Memory reduction goals
This issue tries to discuss the approaches towards goals for memory reduction of GitLab.
The problem
Todays our proposed memory requirement to run GitLab, for even the smallest instance is 8GB (4GB of RAM + 4GB of Swap) of memory. This is extensive amount for small installations running less than 10 users.
In the past it was possible to run GitLab CE on Raspberry PI, today this is does not provide a sufficiently good experience due to very low CPU and Memory available on that platform.
Our competitors require:
- 16GB at least (GitHub Enterprise),
- 3GB+ (BitBucket Server),
- 1GB (Gitea),
- 3GB (Atlassian Stash).
GitLab consists of multiple components:
- Rails Backend/Frontend that drives Unicorn and Sidekiq (background processing),
- Go-based GitLab Pages,
- Go-based GitLab Workhorse,
- Go-based Gitaly,
- PostgreSQL,
- Redis,
- Git itself can balloon to gigabytes when cloning the repository.

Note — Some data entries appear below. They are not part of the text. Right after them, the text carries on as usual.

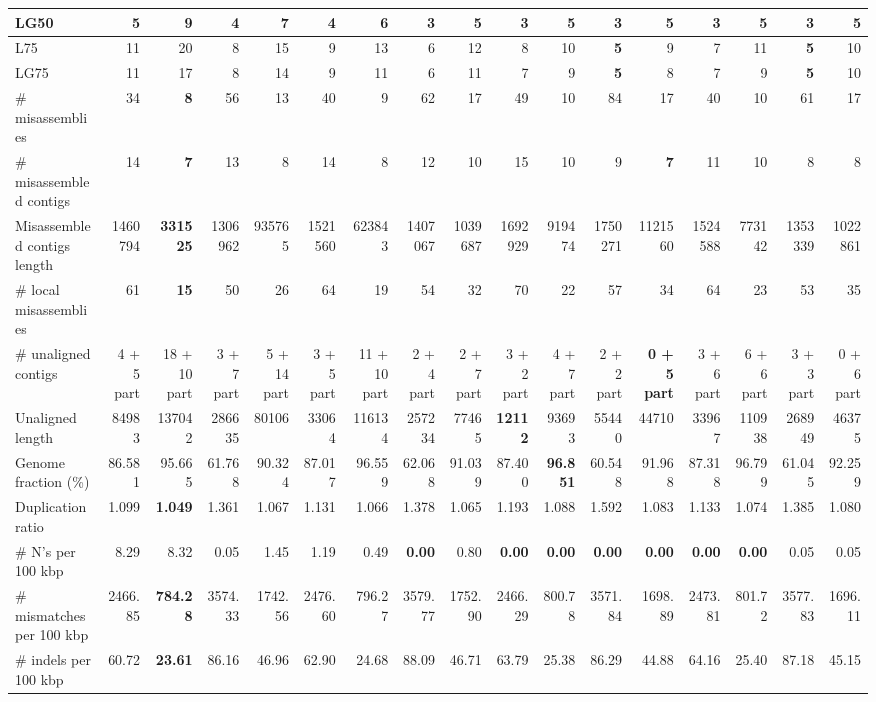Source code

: \documentclass[12pt,a4paper]{article}
\begin{document}
\begin{table}[ht]
\begin{center}
\begin{tabular}{|l*{16}{|r}|}
LG50 & 5 & 9 & 4 & 7 & 4 & 6 & {\bf 3} & 5 & {\bf 3} & 5 & {\bf 3} & 5 & {\bf 3} & 5 & {\bf 3} & 5 \\ \hline
L75 & 11 & 20 & 8 & 15 & 9 & 13 & 6 & 12 & 8 & 10 & {\bf 5} & 9 & 7 & 11 & {\bf 5} & 10 \\ \hline
LG75 & 11 & 17 & 8 & 14 & 9 & 11 & 6 & 11 & 7 & 9 & {\bf 5} & 8 & 7 & 9 & {\bf 5} & 10 \\ \hline
\# misassemblies & 34 & {\bf 8} & 56 & 13 & 40 & 9 & 62 & 17 & 49 & 10 & 84 & 17 & 40 & 10 & 61 & 17 \\ \hline
\# misassembled contigs & 14 & {\bf 7} & 13 & 8 & 14 & 8 & 12 & 10 & 15 & 10 & 9 & {\bf 7} & 11 & 10 & 8 & 8 \\ \hline
Misassembled contigs length & 1460794 & {\bf 331525} & 1306962 & 935765 & 1521560 & 623843 & 1407067 & 1039687 & 1692929 & 919474 & 1750271 & 1121560 & 1524588 & 773142 & 1353339 & 1022861 \\ \hline
\# local misassemblies & 61 & {\bf 15} & 50 & 26 & 64 & 19 & 54 & 32 & 70 & 22 & 57 & 34 & 64 & 23 & 53 & 35 \\ \hline
\# unaligned contigs & 4 + 5 part & 18 + 10 part & 3 + 7 part & 5 + 14 part & 3 + 5 part & 11 + 10 part & 2 + 4 part & 2 + 7 part & 3 + 2 part & 4 + 7 part & 2 + 2 part & {\bf 0 + 5 part} & 3 + 6 part & 6 + 6 part & 3 + 3 part & 0 + 6 part \\ \hline
Unaligned length & 84983 & 137042 & 286635 & 80106 & 33064 & 116134 & 257234 & 77465 & {\bf 12112} & 93693 & 55440 & 44710 & 33967 & 110938 & 268949 & 46375 \\ \hline
Genome fraction (\%) & 86.581 & 95.665 & 61.768 & 90.324 & 87.017 & 96.559 & 62.068 & 91.039 & 87.400 & {\bf 96.851} & 60.548 & 91.968 & 87.318 & 96.799 & 61.045 & 92.259 \\ \hline
Duplication ratio & 1.099 & {\bf 1.049} & 1.361 & 1.067 & 1.131 & 1.066 & 1.378 & 1.065 & 1.193 & 1.088 & 1.592 & 1.083 & 1.133 & 1.074 & 1.385 & 1.080 \\ \hline
\# N's per 100 kbp & 8.29 & 8.32 & 0.05 & 1.45 & 1.19 & 0.49 & {\bf 0.00} & 0.80 & {\bf 0.00} & {\bf 0.00} & {\bf 0.00} & {\bf 0.00} & {\bf 0.00} & {\bf 0.00} & 0.05 & 0.05 \\ \hline
\# mismatches per 100 kbp & 2466.85 & {\bf 784.28} & 3574.33 & 1742.56 & 2476.60 & 796.27 & 3579.77 & 1752.90 & 2466.29 & 800.78 & 3571.84 & 1698.89 & 2473.81 & 801.72 & 3577.83 & 1696.11 \\ \hline
\# indels per 100 kbp & 60.72 & {\bf 23.61} & 86.16 & 46.96 & 62.90 & 24.68 & 88.09 & 46.71 & 63.79 & 25.38 & 86.29 & 44.88 & 64.16 & 25.40 & 87.18 & 45.15 \\ \hline

\end{tabular}
\end{center}
\end{table}
\end{document}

All of these components as they are shipped with GitLab Omnibus do add-up to memory requirements. We are slowly moving very CPU-and-memory intensive parts out of Rails codebase into separate specialized Go-based components (Workhorse, Gitaly). However, all complex and heavy duty data processing continues to happen in Rails backend. An example here would be merge request diff processing.
The reasons
Rails based application, Unicorn and Sidekiq they are very memory hungry components. Due to our monolithic application architecture. This is connected with four reasons:
- A lot of components that are part of single application contribute to very-high baseline memory consumption even though very often we don't use these components we still have to load them in memory,
- Usage of Unicorn and Sidekiq as separate process even though architecturally desired, adds to doubling baseline memory consumption,
- We have very high runtime memory consumption due to application not being optimised,
- Lack of easy to use benchmarking during development that would help and guide how to write performant application code (in terms of used CPU cycles and memory usage), today we have only very comprehensive guidelines for DB practices,
There's a very good low-level explanation from Stan about what we do today and what are the main reasons of the very big memory requirements for GitLab can be find in this comment: https://news.ycombinator.com/item?id=18973499.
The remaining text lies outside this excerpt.